There are a wide range of tools used to query the data, each one has its advantages and disadvantages. Most of them focused on OLAP but few are also optimized for OLTP. Some use standard formats and focus only on running the queries whereas others use their own format/storage to push processing to the source to improve performance. Some are optimized for data warehousing using star or snowflake schema whereas others are more flexible. To summarize these are the different considerations:
Data warehouse vs data lake
Hadoop vs Standalone
OLAP vs OLTP
Query Engine vs. OLAP Engines
We should also consider processing engines with querying capabilities.
Processing Engines
Most of the engines we described in the previous section can connect to the metadata server such as Hive and run queries, create views, etc. This is a common use case to create refined reporting layers.
Spark SQL provides a way to seamlessly mix SQL queries with Spark programs, so you can mix the DataFrame API with SQL. It has Hive integration and standard connectivity through JDBC or ODBC; so you can connect Tableau, Looker or any BI tool to your data through Spark.
Apache Flink also provides SQL API. Flink’s SQL support is based on Apache Calcite which implements the SQL standard. It also integrates with Hive through the HiveCatalog. For example, users can store their Kafka or ElasticSearch tables in Hive Metastore by using HiveCatalog, and reuse them later on in SQL queries.
Query Engines
This type of tools focus on querying different data sources and formats in an unified way. The idea is to query your data lake using SQL queries like if it was a relational database, although it has some limitations. Some of these tools can also query NoSQL databases and much more. These tools provide a JDBC interface for external tools, such as Tableau or Looker, to connect in a secure fashion to your data lake. Query engines are the slowest option but provide the maximum flexibility.
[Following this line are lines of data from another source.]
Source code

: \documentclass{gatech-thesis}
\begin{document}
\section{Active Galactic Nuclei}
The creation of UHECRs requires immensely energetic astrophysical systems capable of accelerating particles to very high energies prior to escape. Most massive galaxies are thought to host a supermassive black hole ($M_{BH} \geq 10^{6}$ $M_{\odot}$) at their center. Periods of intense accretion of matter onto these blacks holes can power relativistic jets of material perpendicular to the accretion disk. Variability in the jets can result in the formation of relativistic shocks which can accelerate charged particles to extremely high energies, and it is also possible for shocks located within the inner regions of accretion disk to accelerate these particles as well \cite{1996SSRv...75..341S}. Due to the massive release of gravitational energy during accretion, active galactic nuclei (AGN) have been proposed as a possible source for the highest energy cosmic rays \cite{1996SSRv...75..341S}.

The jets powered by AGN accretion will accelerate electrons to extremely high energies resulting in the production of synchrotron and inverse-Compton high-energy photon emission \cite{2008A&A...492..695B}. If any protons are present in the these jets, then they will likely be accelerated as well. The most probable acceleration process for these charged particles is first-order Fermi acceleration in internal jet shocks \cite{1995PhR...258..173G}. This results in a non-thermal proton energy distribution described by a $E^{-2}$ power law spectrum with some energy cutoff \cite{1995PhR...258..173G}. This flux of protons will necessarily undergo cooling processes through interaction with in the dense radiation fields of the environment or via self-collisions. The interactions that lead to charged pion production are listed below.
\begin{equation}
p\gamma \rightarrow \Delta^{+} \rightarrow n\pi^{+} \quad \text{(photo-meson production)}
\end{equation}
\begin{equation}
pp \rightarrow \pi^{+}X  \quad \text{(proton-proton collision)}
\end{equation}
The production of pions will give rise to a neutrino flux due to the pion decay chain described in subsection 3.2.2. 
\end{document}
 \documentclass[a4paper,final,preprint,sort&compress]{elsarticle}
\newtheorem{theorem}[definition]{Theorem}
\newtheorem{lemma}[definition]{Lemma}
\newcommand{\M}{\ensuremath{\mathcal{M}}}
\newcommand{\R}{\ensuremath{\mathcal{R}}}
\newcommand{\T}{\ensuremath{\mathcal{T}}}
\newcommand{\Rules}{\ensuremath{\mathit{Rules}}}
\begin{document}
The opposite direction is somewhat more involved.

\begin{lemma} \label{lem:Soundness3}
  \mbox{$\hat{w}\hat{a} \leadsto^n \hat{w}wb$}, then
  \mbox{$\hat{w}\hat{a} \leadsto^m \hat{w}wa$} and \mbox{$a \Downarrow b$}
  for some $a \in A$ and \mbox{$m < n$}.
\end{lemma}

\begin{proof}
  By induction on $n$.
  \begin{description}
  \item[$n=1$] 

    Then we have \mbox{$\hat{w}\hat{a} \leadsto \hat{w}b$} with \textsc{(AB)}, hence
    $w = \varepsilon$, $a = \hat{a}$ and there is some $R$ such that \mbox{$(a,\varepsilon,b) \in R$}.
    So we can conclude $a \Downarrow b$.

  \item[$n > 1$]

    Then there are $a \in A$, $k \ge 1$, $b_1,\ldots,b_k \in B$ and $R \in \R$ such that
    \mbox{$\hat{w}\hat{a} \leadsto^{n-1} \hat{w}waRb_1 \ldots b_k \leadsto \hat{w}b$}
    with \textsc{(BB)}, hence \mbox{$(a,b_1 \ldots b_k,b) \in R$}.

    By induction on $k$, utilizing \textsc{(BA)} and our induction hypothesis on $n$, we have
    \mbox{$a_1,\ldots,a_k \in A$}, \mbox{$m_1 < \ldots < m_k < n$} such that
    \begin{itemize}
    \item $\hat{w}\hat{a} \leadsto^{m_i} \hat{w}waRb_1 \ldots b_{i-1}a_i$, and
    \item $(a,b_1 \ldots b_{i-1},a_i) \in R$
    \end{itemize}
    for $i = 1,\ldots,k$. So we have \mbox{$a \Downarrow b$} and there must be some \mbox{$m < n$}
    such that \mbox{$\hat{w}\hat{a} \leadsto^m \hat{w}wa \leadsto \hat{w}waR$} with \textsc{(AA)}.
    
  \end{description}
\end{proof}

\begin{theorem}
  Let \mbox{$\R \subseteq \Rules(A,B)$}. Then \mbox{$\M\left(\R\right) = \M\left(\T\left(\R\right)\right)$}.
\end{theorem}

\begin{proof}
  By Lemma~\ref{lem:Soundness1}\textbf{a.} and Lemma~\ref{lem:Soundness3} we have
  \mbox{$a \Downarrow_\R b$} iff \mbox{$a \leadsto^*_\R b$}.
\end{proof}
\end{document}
Apache Pig: It was one of the first query languages along with Hive. It has its own language different from SQL. The salient property of Pig programs is that their structure is amenable to substantial parallelization, which in turns enables them to handle very large data sets. It is now in decline in favor of newer SQL based engines.
Presto: Released as open source by Facebook, it’s an open source distributed SQL query engine for running interactive analytic queries against data sources of all sizes. Presto allows querying data where it lives, including Hive, Cassandra, relational databases and file systems. It can perform queries on large data sets in a manner of seconds. It is independent of Hadoop but integrates with most of its tools, especially Hive to run SQL queries.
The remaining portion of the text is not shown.